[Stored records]
-------

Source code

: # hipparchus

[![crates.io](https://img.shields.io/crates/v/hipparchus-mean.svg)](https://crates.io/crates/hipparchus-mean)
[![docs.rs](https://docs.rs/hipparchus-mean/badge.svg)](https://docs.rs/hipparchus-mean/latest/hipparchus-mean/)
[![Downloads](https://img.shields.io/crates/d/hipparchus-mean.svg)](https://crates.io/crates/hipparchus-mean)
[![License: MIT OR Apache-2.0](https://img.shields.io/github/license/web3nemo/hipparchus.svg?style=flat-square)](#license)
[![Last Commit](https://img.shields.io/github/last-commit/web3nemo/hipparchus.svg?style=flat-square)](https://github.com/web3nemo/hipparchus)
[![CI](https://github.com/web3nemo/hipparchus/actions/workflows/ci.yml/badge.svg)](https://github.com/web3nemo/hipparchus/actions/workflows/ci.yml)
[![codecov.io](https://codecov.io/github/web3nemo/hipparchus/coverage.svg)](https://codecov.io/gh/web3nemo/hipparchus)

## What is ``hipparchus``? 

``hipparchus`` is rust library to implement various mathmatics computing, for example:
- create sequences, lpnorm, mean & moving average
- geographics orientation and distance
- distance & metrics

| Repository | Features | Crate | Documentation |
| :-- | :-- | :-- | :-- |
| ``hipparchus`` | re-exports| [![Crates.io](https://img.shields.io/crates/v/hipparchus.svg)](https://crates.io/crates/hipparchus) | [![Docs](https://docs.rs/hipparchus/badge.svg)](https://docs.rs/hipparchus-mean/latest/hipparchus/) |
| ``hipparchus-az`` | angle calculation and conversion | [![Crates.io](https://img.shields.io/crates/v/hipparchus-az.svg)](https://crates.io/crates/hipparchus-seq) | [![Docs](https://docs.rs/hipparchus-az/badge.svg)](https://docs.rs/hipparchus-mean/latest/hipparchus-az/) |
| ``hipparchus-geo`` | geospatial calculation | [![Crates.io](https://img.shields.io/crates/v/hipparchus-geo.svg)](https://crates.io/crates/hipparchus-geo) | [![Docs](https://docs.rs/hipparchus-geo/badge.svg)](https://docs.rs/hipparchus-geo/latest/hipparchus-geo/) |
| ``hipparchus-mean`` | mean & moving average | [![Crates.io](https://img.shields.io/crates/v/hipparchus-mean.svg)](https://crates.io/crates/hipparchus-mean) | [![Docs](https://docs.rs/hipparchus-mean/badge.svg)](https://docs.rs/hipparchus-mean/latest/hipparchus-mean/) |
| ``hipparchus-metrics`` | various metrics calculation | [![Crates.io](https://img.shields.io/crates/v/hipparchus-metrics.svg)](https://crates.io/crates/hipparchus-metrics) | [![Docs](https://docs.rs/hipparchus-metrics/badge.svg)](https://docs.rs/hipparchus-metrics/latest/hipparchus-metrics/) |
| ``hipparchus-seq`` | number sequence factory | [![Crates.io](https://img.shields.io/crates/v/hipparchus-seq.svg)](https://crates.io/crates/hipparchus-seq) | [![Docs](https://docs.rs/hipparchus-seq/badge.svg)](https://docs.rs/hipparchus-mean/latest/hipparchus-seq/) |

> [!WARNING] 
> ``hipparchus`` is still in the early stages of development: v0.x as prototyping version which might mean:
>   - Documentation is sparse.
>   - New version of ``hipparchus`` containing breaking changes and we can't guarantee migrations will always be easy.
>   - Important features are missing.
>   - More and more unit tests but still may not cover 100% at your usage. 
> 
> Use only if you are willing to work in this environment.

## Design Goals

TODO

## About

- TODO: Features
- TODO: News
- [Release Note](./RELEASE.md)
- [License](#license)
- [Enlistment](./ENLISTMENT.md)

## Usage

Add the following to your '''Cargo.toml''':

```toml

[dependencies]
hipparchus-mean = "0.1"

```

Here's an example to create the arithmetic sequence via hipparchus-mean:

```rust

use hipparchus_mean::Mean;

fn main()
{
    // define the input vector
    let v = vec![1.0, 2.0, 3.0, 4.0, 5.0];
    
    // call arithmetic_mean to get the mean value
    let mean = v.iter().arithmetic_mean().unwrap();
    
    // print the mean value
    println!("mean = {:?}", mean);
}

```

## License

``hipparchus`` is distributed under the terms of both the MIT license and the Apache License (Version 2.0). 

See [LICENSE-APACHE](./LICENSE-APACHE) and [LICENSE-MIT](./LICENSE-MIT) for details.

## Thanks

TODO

-------

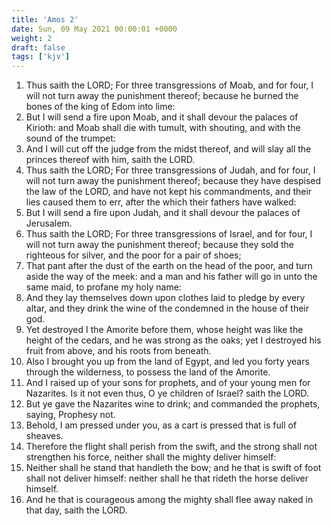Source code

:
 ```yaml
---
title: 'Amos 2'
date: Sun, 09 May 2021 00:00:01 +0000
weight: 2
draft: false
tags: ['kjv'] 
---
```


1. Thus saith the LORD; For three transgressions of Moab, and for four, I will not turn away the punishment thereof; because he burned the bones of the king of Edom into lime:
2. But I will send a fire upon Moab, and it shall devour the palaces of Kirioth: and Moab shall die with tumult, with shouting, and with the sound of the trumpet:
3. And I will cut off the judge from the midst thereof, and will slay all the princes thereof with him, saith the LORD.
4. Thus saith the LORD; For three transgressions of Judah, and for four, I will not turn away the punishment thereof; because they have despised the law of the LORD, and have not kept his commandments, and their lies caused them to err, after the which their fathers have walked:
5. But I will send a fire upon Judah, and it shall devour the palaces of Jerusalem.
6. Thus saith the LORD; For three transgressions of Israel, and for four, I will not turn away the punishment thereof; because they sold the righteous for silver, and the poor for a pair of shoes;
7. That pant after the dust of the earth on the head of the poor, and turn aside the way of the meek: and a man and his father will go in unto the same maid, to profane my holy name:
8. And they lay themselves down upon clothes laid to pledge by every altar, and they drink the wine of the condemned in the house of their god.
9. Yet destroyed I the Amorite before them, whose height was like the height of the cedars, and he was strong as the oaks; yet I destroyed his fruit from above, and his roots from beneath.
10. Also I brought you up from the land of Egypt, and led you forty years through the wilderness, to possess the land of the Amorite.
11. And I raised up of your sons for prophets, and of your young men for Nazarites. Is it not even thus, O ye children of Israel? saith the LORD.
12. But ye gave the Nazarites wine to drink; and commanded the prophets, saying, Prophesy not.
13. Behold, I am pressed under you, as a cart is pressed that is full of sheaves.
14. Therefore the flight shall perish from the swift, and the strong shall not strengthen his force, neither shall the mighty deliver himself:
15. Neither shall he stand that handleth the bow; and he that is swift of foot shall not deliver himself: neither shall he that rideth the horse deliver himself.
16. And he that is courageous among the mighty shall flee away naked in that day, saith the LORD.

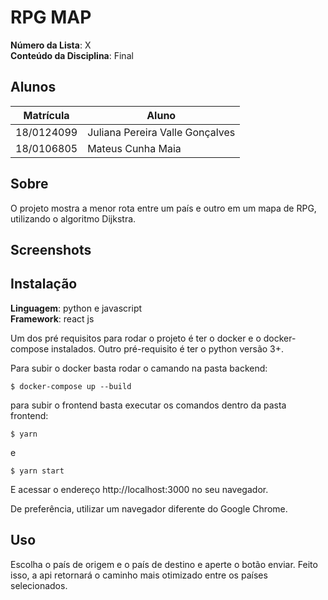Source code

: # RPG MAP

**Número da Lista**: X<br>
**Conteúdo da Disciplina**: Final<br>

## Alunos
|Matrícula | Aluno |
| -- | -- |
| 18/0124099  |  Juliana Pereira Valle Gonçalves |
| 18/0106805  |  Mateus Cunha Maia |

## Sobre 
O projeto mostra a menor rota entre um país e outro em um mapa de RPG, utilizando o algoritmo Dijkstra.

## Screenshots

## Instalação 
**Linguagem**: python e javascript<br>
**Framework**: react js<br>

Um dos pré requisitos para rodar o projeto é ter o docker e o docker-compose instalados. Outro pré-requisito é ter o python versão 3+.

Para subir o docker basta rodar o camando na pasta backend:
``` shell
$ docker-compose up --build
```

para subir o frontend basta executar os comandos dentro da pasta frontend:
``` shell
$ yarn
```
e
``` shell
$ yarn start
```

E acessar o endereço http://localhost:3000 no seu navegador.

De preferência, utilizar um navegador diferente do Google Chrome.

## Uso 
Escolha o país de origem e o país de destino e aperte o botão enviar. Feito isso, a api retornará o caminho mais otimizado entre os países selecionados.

-------

Using the entries, return every line where the word "pasta" can be found.

Your response —
Para subir o docker basta rodar o camando na pasta backend:
para subir o frontend basta executar os comandos dentro da pasta frontend:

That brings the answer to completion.